*SOURCE MATERIAL*.

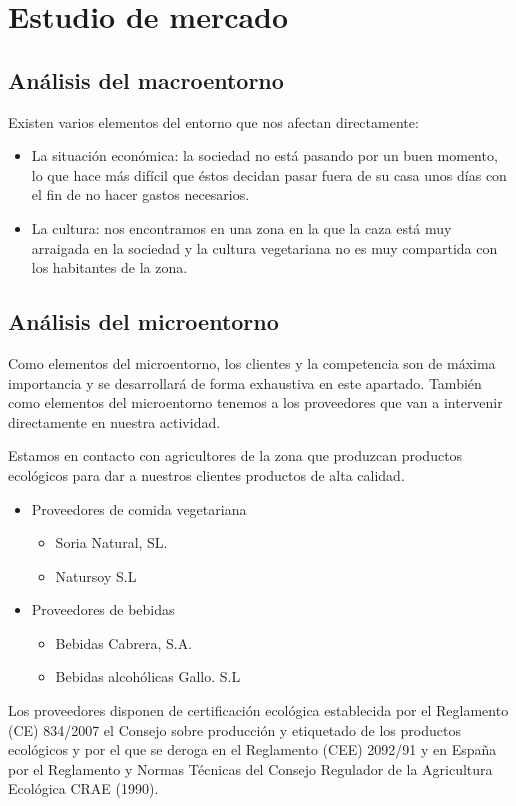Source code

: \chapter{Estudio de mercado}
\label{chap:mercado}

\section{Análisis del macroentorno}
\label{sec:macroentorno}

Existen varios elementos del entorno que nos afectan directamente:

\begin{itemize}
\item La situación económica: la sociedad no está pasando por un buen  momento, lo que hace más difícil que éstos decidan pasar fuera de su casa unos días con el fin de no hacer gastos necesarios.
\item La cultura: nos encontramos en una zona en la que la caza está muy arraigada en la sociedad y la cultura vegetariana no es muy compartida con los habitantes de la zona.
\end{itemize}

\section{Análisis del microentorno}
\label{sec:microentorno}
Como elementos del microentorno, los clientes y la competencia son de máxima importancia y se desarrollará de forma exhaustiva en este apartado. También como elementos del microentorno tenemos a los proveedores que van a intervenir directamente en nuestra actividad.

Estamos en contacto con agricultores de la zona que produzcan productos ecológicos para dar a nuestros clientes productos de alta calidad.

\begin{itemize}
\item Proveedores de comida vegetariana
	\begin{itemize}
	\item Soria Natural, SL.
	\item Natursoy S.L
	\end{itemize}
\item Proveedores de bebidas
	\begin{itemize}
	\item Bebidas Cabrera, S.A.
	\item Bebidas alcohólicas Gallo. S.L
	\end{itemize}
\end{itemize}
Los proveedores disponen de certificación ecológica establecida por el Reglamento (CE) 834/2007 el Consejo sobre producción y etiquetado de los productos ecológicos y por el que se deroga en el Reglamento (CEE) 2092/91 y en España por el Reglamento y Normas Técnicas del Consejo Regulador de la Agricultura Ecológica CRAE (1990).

--

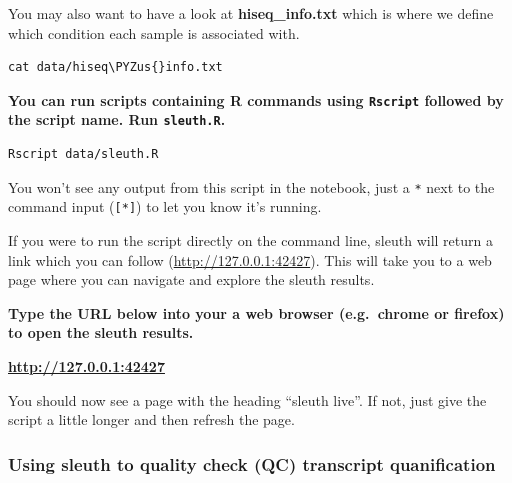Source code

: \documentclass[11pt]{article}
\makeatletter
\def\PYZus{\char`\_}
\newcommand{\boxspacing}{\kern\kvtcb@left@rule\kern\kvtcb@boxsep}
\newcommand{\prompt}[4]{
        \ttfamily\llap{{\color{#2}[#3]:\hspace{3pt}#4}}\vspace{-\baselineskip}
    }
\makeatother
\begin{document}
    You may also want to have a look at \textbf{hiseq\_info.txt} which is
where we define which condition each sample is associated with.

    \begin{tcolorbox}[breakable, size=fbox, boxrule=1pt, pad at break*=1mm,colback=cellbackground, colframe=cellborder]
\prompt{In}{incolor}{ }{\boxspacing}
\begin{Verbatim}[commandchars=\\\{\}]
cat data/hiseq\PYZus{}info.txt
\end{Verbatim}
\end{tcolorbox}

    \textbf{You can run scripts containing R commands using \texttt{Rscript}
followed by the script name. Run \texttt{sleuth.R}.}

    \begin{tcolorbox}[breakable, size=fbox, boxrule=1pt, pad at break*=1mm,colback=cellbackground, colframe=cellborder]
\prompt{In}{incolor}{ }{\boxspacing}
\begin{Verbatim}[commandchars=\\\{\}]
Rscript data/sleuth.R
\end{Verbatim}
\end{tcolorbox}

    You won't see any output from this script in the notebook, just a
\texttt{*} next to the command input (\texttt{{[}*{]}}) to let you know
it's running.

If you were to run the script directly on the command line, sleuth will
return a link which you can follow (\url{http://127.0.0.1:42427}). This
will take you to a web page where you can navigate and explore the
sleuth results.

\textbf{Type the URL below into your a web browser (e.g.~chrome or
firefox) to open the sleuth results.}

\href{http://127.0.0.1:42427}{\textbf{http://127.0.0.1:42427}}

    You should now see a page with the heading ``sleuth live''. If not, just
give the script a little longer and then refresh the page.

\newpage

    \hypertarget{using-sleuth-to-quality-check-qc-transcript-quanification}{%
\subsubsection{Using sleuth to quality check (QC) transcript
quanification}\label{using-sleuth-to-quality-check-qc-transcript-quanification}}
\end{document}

*TASK GOAL*.
Copy only this part of the entries above: the line with "Existen varios elementos", the line with "hacer gastos necesarios.", and the lines between, all exactly as written.

*SOLUTION FOR THIS EXERCISE*.
Existen varios elementos del entorno que nos afectan directamente:

\begin{itemize}
\item La situación económica: la sociedad no está pasando por un buen  momento, lo que hace más difícil que éstos decidan pasar fuera de su casa unos días con el fin de no hacer gastos necesarios.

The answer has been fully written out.